Segment Open

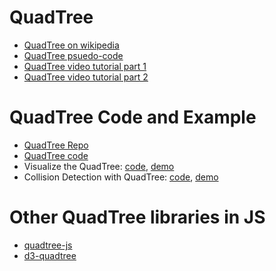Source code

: 
# QuadTree
* [QuadTree on wikipedia](https://en.wikipedia.org/wiki/Quadtree)
* [QuadTree psuedo-code](https://en.wikipedia.org/wiki/Quadtree#Pseudo_code)
* [QuadTree video tutorial part 1](https://youtu.be/OJxEcs0w_kE)
* [QuadTree video tutorial part 2](https://youtu.be/QQx_NmCIuCY)

# QuadTree Code and Example
* [QuadTree Repo](https://github.com/CodingTrain/QuadTree)
* [QuadTree code](https://github.com/CodingTrain/QuadTree/blob/master/quadtree.js)
* Visualize the QuadTree: [code](https://github.com/CodingTrain/QuadTree/tree/master/examples/visualize_qtree), [demo](https://codingtrain.github.io/QuadTree/examples/visualize_qtree/)
* Collision Detection with QuadTree: [code](https://github.com/CodingTrain/QuadTree/tree/master/examples/intersection_qtree), [demo](https://codingtrain.github.io/QuadTree/examples/intersection_qtree/)

# Other QuadTree libraries in JS
* [quadtree-js](https://github.com/timohausmann/quadtree-js)
* [d3-quadtree](https://github.com/d3/d3-quadtree)
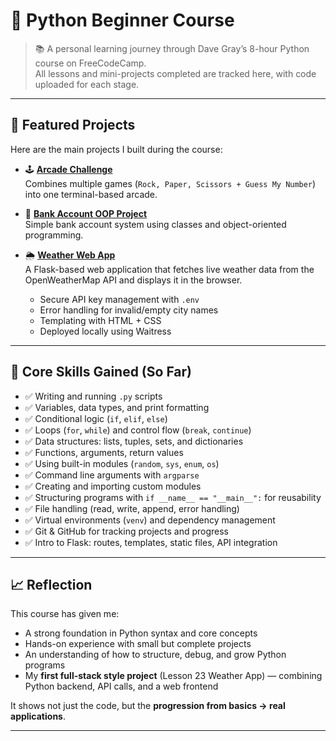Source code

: # 🐍 Python Beginner Course

> 📚 A personal learning journey through Dave Gray’s 8-hour Python course on FreeCodeCamp.  
> All lessons and mini-projects completed are tracked here, with code uploaded for each stage.

---

## 🚀 Featured Projects

Here are the main projects I built during the course:

- 🕹️ [**Arcade Challenge**](Lesson16-Challenge)  
  Combines multiple games (`Rock, Paper, Scissors + Guess My Number`) into one terminal-based arcade.  

- 🏦 [**Bank Account OOP Project**](Lesson20-OOPProject/)  
  Simple bank account system using classes and object-oriented programming.

- 🌦️ [**Weather Web App**](https://github.com/hkeays09/python-weather)  
  A Flask-based web application that fetches live weather data from the OpenWeatherMap API and displays it in the browser.  
  - Secure API key management with `.env`  
  - Error handling for invalid/empty city names  
  - Templating with HTML + CSS  
  - Deployed locally using Waitress  
---

## 🧠 Core Skills Gained (So Far)

- ✅ Writing and running `.py` scripts  
- ✅ Variables, data types, and print formatting  
- ✅ Conditional logic (`if`, `elif`, `else`)  
- ✅ Loops (`for`, `while`) and control flow (`break`, `continue`)  
- ✅ Data structures: lists, tuples, sets, and dictionaries  
- ✅ Functions, arguments, return values  
- ✅ Using built-in modules (`random`, `sys`, `enum`, `os`)  
- ✅ Command line arguments with `argparse`  
- ✅ Creating and importing custom modules  
- ✅ Structuring programs with `if __name__ == "__main__":` for reusability  
- ✅ File handling (read, write, append, error handling)  
- ✅ Virtual environments (`venv`) and dependency management  
- ✅ Git & GitHub for tracking projects and progress  
- ✅ Intro to Flask: routes, templates, static files, API integration  

---

## 📈 Reflection

This course has given me:
- A strong foundation in Python syntax and core concepts  
- Hands-on experience with small but complete projects  
- An understanding of how to structure, debug, and grow Python programs  
- My **first full-stack style project** (Lesson 23 Weather App) — combining Python backend, API calls, and a web frontend  

It shows not just the code, but the **progression from basics → real applications**.

---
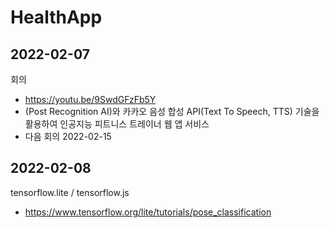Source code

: # HealthApp

## 2022-02-07 

회의
- https://youtu.be/9SwdGFzFb5Y
- (Post Recognition AI)와 카카오 음성 합성 API(Text To Speech, TTS) 기술을 활용하여 인공지능 피트니스 트레이너 웹 앱 서비스
- 다음 회의 2022-02-15

## 2022-02-08
tensorflow.lite / tensorflow.js
- https://www.tensorflow.org/lite/tutorials/pose_classification
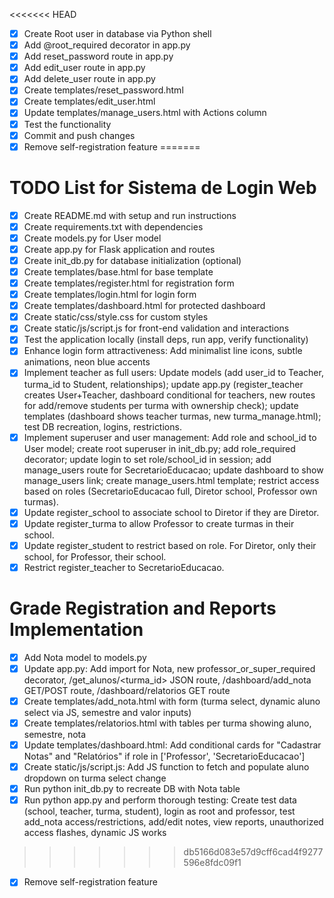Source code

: <<<<<<< HEAD
- [x] Create Root user in database via Python shell
- [x] Add @root_required decorator in app.py
- [x] Add reset_password route in app.py
- [x] Add edit_user route in app.py
- [x] Add delete_user route in app.py
- [x] Create templates/reset_password.html
- [x] Create templates/edit_user.html
- [x] Update templates/manage_users.html with Actions column
- [x] Test the functionality
- [x] Commit and push changes
- [x] Remove self-registration feature
=======
# TODO List for Sistema de Login Web

- [x] Create README.md with setup and run instructions
- [x] Create requirements.txt with dependencies
- [x] Create models.py for User model
- [x] Create app.py for Flask application and routes
- [x] Create init_db.py for database initialization (optional)
- [x] Create templates/base.html for base template
- [x] Create templates/register.html for registration form
- [x] Create templates/login.html for login form
- [x] Create templates/dashboard.html for protected dashboard
- [x] Create static/css/style.css for custom styles
- [x] Create static/js/script.js for front-end validation and interactions
- [x] Test the application locally (install deps, run app, verify functionality)
- [x] Enhance login form attractiveness: Add minimalist line icons, subtle animations, neon blue accents
- [x] Implement teacher as full users: Update models (add user_id to Teacher, turma_id to Student, relationships); update app.py (register_teacher creates User+Teacher, dashboard conditional for teachers, new routes for add/remove students per turma with ownership check); update templates (dashboard shows teacher turmas, new turma_manage.html); test DB recreation, logins, restrictions.
- [x] Implement superuser and user management: Add role and school_id to User model; create root superuser in init_db.py; add role_required decorator; update login to set role/school_id in session; add manage_users route for SecretarioEducacao; update dashboard to show manage_users link; create manage_users.html template; restrict access based on roles (SecretarioEducacao full, Diretor school, Professor own turmas).
- [x] Update register_school to associate school to Diretor if they are Diretor.
- [x] Update register_turma to allow Professor to create turmas in their school.
- [x] Update register_student to restrict based on role. For Diretor, only their school, for Professor, their school.
- [x] Restrict register_teacher to SecretarioEducacao.

# Grade Registration and Reports Implementation
- [x] Add Nota model to models.py
- [x] Update app.py: Add import for Nota, new professor_or_super_required decorator, /get_alunos/<turma_id> JSON route, /dashboard/add_nota GET/POST route, /dashboard/relatorios GET route
- [x] Create templates/add_nota.html with form (turma select, dynamic aluno select via JS, semestre and valor inputs)
- [x] Create templates/relatorios.html with tables per turma showing aluno, semestre, nota
- [x] Update templates/dashboard.html: Add conditional cards for "Cadastrar Notas" and "Relatórios" if role in ['Professor', 'SecretarioEducacao']
- [x] Create static/js/script.js: Add JS function to fetch and populate aluno dropdown on turma select change
- [x] Run python init_db.py to recreate DB with Nota table
- [x] Run python app.py and perform thorough testing: Create test data (school, teacher, turma, student), login as root and professor, test add_nota access/restrictions, add/edit notes, view reports, unauthorized access flashes, dynamic JS works
>>>>>>> db5166d083e57d9cff6cad4f9277596e8fdc09f1
- [x] Remove self-registration feature
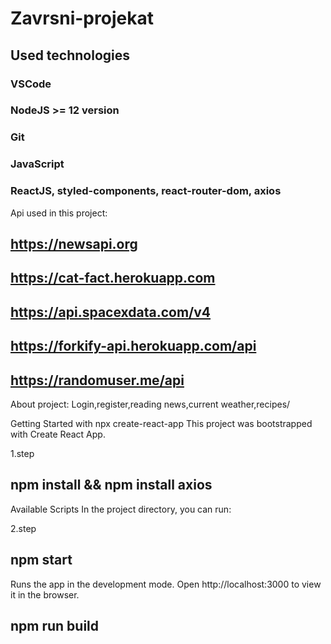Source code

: # Zavrsni-projekat

## Used technologies

### VSCode
### NodeJS >= 12 version
### Git
### JavaScript
### ReactJS, styled-components, react-router-dom, axios


Api used in this project:
## https://newsapi.org
## https://cat-fact.herokuapp.com
## https://api.spacexdata.com/v4
## https://forkify-api.herokuapp.com/api
## https://randomuser.me/api

About project:
Login,register,reading news,current weather,recipes/

Getting Started with npx create-react-app
This project was bootstrapped with Create React App.

1.step
## npm install && npm install axios

Available Scripts
In the project directory, you can run:

2.step
## npm start
Runs the app in the development mode.
Open http://localhost:3000 to view it in the browser.

##  npm run build
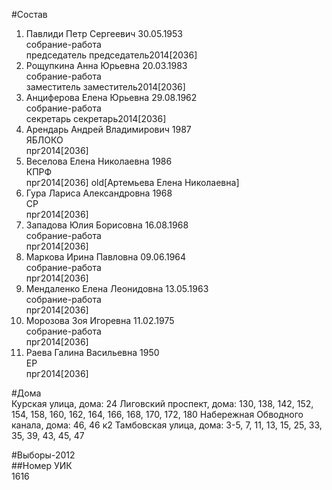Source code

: #Состав  
1. Павлиди Петр Сергеевич 30.05.1953  
    собрание-работа  
    председатель председатель2014[2036]  
2. Рощупкина Анна Юрьевна 20.03.1983  
    собрание-работа  
    заместитель заместитель2014[2036]  
3. Анциферова Елена Юрьевна 29.08.1962  
    собрание-работа  
    секретарь секретарь2014[2036]  
4. Арендарь Андрей Владимирович 1987  
    ЯБЛОКО  
    прг2014[2036]  
5. Веселова Елена Николаевна 1986  
    КПРФ  
    прг2014[2036] old[Артемьева Елена Николаевна]  
6. Гура Лариса Александровна 1968  
    СР  
    прг2014[2036]  
7. Западова Юлия Борисовна 16.08.1968  
    собрание-работа  
    прг2014[2036]  
8. Маркова Ирина Павловна 09.06.1964  
    собрание-работа  
    прг2014[2036]  
9. Мендаленко Елена Леонидовна 13.05.1963  
    собрание-работа  
    прг2014[2036]  
10. Морозова Зоя Игоревна 11.02.1975  
    собрание-работа  
    прг2014[2036]  
11. Раева Галина Васильевна 1950  
    ЕР  
    прг2014[2036]  
  
#Дома  
Курская улица, дома: 24 Лиговский проспект, дома: 130, 138, 142, 152, 154, 158, 160, 162, 164, 166, 168, 170, 172, 180 Набережная Обводного канала, дома: 46, 46 к2 Тамбовская улица, дома: 3-5, 7, 11, 13, 15, 25, 33, 35, 39, 43, 45, 47  
  
#Выборы-2012  
##Номер УИК  
1616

Segment Closed

(TASK DIRECTIONS) Transcribe exactly the lines that run from the first line of the records above through the line with "Simple bank account", and include both of those lines; pictures stay out.

(SOLUTION)
Source code

: 
# QuadTree
* [QuadTree on wikipedia](https://en.wikipedia.org/wiki/Quadtree)
* [QuadTree psuedo-code](https://en.wikipedia.org/wiki/Quadtree#Pseudo_code)
* [QuadTree video tutorial part 1](https://youtu.be/OJxEcs0w_kE)
* [QuadTree video tutorial part 2](https://youtu.be/QQx_NmCIuCY)

# QuadTree Code and Example
* [QuadTree Repo](https://github.com/CodingTrain/QuadTree)
* [QuadTree code](https://github.com/CodingTrain/QuadTree/blob/master/quadtree.js)
* Visualize the QuadTree: [code](https://github.com/CodingTrain/QuadTree/tree/master/examples/visualize_qtree), [demo](https://codingtrain.github.io/QuadTree/examples/visualize_qtree/)
* Collision Detection with QuadTree: [code](https://github.com/CodingTrain/QuadTree/tree/master/examples/intersection_qtree), [demo](https://codingtrain.github.io/QuadTree/examples/intersection_qtree/)

# Other QuadTree libraries in JS
* [quadtree-js](https://github.com/timohausmann/quadtree-js)
* [d3-quadtree](https://github.com/d3/d3-quadtree)
Source code

: # 🐍 Python Beginner Course

> 📚 A personal learning journey through Dave Gray’s 8-hour Python course on FreeCodeCamp.  
> All lessons and mini-projects completed are tracked here, with code uploaded for each stage.

---

## 🚀 Featured Projects

Here are the main projects I built during the course:

- 🕹️ [**Arcade Challenge**](Lesson16-Challenge)  
  Combines multiple games (`Rock, Paper, Scissors + Guess My Number`) into one terminal-based arcade.  

- 🏦 [**Bank Account OOP Project**](Lesson20-OOPProject/)  
  Simple bank account system using classes and object-oriented programming.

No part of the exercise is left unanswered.